▶ **YOUR ASSIGNMENT**
Return exactly the lines of the records below, starting at the line that contains "baseline2 accrues fixed" and ending at the line that contains "baseline3 budget cost", with both of those lines kept.

▶ **INFORMATION GIVEN**

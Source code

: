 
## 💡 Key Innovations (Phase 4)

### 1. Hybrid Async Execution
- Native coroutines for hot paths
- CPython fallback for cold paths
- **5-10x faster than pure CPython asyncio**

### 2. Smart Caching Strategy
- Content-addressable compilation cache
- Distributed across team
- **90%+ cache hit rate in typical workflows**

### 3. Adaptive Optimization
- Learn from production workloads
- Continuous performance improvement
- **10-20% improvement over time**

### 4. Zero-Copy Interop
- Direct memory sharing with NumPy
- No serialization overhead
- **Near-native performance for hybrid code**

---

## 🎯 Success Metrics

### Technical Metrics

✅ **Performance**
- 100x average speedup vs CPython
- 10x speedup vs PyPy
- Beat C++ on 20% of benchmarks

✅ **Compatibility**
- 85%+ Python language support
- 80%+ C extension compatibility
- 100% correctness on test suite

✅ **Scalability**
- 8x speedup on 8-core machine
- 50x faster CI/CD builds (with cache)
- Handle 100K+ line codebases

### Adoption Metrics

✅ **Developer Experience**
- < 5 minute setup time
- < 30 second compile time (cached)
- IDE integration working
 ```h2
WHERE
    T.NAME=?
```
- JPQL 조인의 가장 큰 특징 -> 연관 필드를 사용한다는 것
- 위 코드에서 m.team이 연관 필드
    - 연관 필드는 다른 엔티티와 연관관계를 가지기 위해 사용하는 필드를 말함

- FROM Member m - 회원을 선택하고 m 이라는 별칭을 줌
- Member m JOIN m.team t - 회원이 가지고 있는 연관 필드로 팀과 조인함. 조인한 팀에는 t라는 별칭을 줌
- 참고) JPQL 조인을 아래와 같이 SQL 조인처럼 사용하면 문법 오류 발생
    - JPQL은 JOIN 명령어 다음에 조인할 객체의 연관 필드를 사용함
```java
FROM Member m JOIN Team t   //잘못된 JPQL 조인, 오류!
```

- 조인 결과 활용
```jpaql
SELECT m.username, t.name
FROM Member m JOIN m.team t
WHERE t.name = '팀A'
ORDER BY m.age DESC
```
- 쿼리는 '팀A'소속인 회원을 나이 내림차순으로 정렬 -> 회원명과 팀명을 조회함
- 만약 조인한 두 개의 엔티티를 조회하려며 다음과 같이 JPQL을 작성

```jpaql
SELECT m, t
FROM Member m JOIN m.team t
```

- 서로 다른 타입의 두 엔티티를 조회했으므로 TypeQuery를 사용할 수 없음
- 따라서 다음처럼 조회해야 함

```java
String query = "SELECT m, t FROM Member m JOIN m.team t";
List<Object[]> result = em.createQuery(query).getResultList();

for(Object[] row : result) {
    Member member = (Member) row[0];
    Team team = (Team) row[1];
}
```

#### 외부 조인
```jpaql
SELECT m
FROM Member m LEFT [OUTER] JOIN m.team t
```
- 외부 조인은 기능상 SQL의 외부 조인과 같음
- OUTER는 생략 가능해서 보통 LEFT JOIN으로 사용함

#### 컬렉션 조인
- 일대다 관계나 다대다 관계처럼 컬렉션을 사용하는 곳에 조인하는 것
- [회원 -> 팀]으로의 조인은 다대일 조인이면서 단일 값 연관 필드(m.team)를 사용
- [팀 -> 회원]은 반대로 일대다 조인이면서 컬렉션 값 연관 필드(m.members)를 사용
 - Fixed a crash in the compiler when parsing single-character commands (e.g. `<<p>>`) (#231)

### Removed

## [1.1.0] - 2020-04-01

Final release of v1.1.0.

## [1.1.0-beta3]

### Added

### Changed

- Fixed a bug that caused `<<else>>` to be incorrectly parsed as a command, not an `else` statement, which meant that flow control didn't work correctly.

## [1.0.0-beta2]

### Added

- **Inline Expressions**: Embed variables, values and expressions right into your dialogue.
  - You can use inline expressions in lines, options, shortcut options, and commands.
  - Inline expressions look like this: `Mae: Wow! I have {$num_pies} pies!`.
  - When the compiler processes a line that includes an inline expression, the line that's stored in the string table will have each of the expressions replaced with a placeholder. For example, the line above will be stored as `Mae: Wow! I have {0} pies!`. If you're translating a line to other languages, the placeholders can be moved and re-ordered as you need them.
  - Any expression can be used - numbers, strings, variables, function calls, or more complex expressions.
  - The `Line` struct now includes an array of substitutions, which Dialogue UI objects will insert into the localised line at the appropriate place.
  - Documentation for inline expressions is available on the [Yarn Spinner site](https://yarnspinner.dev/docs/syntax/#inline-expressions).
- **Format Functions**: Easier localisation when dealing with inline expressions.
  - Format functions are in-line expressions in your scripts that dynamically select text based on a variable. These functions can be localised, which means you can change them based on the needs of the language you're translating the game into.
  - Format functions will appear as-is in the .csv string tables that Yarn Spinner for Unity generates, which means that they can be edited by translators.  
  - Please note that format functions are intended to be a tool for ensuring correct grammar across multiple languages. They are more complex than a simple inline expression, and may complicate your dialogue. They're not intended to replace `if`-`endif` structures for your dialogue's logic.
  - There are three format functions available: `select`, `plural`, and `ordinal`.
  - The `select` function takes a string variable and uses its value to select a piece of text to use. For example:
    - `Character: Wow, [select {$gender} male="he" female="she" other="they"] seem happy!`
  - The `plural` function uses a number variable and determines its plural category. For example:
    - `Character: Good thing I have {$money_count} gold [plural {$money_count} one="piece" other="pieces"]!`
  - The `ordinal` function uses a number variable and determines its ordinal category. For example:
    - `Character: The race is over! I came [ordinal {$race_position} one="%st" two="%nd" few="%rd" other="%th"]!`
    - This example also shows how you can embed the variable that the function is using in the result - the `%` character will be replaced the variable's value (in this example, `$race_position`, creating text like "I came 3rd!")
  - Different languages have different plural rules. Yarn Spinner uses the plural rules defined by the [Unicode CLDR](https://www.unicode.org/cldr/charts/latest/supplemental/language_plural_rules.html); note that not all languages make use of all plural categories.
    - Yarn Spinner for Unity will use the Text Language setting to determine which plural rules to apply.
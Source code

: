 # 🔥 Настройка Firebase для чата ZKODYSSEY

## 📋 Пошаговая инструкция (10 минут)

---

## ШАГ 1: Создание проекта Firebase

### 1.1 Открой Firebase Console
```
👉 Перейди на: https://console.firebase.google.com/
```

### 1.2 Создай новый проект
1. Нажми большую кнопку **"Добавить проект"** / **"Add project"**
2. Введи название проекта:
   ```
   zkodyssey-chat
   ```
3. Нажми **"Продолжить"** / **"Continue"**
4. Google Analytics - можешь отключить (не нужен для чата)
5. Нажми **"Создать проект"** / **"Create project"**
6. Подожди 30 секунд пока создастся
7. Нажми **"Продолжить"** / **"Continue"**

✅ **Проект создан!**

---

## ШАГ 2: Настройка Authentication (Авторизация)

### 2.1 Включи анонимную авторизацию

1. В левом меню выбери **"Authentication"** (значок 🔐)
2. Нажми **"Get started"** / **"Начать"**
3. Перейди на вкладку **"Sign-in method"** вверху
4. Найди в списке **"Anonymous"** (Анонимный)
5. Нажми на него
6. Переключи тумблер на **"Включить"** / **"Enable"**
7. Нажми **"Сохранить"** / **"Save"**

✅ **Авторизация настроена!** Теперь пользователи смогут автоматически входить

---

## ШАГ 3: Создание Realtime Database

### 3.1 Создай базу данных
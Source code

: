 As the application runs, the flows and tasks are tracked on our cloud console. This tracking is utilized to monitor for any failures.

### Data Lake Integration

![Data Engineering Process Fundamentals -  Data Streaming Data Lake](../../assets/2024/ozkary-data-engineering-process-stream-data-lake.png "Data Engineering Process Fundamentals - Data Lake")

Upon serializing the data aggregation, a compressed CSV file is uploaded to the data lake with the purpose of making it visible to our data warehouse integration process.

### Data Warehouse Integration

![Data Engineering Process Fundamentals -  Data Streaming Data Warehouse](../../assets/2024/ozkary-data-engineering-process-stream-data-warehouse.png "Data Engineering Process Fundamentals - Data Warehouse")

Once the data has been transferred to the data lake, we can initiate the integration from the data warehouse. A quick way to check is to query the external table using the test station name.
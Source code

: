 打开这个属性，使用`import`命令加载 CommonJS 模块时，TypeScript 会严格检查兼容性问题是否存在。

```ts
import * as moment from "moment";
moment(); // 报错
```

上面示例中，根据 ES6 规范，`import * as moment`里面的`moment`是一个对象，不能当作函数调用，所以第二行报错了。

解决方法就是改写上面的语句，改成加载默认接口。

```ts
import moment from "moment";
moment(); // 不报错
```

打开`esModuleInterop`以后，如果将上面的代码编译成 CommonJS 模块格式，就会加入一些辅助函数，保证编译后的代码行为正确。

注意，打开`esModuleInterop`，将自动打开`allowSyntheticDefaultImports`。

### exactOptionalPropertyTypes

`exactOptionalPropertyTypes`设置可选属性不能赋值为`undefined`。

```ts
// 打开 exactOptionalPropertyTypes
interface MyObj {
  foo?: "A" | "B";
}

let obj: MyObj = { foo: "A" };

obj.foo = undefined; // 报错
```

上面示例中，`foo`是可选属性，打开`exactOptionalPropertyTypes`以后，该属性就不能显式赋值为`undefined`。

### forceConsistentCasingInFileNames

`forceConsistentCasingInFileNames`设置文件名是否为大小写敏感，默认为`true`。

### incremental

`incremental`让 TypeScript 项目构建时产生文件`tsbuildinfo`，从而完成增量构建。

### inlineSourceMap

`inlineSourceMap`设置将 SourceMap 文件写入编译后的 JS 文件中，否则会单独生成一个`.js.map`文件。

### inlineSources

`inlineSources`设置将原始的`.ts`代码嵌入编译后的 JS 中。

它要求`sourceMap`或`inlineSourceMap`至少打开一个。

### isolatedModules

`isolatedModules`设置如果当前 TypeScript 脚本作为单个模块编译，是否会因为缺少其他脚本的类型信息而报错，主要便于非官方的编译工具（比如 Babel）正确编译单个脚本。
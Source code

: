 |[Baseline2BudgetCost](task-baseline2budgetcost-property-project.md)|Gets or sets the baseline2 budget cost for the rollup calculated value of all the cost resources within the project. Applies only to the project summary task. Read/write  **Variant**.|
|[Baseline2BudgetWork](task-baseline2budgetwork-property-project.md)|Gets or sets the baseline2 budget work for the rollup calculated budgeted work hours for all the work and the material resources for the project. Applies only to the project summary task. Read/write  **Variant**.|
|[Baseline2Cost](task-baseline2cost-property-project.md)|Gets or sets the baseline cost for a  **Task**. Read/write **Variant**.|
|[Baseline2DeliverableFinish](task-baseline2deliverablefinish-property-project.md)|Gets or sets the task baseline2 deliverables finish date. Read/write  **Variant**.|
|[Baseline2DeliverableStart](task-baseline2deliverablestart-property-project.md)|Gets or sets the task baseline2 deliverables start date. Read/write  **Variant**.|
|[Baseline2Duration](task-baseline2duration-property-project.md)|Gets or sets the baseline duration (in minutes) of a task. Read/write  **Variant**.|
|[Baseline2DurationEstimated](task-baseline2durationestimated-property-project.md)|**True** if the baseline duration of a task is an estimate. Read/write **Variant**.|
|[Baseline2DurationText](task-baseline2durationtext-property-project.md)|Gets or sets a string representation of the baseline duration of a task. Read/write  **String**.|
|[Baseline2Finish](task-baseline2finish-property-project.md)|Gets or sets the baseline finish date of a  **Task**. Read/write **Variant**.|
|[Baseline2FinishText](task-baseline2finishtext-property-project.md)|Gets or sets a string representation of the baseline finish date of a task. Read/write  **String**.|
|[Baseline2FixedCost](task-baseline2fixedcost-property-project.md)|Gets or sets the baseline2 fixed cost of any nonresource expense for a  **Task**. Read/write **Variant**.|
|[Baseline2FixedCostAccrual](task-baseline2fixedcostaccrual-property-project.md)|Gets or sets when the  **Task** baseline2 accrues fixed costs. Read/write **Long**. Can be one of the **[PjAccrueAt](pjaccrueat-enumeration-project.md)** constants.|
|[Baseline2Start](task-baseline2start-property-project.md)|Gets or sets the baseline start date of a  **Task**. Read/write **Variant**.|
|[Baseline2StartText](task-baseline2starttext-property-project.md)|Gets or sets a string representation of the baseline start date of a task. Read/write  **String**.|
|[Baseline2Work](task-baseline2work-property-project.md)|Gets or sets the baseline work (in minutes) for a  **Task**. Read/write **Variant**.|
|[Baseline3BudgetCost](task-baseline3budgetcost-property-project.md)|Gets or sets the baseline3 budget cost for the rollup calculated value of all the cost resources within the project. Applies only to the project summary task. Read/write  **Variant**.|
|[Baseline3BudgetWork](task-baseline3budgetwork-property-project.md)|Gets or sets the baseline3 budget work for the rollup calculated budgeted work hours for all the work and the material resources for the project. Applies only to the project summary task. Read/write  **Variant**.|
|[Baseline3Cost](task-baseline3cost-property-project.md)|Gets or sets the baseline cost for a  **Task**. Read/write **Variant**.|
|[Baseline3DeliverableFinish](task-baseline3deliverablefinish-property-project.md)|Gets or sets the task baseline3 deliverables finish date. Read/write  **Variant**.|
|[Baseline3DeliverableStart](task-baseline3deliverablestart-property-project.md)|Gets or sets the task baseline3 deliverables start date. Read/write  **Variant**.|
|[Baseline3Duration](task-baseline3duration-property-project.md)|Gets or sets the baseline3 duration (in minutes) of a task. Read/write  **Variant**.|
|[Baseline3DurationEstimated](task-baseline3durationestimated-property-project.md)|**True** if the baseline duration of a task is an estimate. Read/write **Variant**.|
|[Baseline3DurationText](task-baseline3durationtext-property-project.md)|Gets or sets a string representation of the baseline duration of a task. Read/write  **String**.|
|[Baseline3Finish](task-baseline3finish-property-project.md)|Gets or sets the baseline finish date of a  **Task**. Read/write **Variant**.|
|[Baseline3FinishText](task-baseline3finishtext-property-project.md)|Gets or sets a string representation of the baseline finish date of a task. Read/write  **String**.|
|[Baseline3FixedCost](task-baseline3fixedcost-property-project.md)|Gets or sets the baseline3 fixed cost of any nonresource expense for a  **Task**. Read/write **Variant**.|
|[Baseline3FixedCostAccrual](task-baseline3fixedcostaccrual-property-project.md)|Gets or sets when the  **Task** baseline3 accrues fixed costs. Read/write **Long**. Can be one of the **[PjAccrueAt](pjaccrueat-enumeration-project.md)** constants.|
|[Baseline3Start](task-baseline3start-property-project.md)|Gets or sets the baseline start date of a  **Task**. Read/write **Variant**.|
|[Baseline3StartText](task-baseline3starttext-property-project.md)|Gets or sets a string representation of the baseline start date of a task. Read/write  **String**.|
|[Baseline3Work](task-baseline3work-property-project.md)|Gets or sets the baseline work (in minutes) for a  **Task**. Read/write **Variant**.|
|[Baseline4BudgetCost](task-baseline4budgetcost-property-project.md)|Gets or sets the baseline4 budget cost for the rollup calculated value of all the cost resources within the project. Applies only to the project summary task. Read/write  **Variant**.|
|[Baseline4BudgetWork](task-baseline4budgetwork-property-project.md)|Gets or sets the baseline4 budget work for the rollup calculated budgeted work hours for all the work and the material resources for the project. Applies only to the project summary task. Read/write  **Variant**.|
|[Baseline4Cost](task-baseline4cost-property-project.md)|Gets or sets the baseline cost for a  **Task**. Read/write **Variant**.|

▶ **REPLY TO THE EXERCISE**
|[Baseline2FixedCostAccrual](task-baseline2fixedcostaccrual-property-project.md)|Gets or sets when the  **Task** baseline2 accrues fixed costs. Read/write **Long**. Can be one of the **[PjAccrueAt](pjaccrueat-enumeration-project.md)** constants.|
|[Baseline2Start](task-baseline2start-property-project.md)|Gets or sets the baseline start date of a  **Task**. Read/write **Variant**.|
|[Baseline2StartText](task-baseline2starttext-property-project.md)|Gets or sets a string representation of the baseline start date of a task. Read/write  **String**.|
|[Baseline2Work](task-baseline2work-property-project.md)|Gets or sets the baseline work (in minutes) for a  **Task**. Read/write **Variant**.|
|[Baseline3BudgetCost](task-baseline3budgetcost-property-project.md)|Gets or sets the baseline3 budget cost for the rollup calculated value of all the cost resources within the project. Applies only to the project summary task. Read/write  **Variant**.|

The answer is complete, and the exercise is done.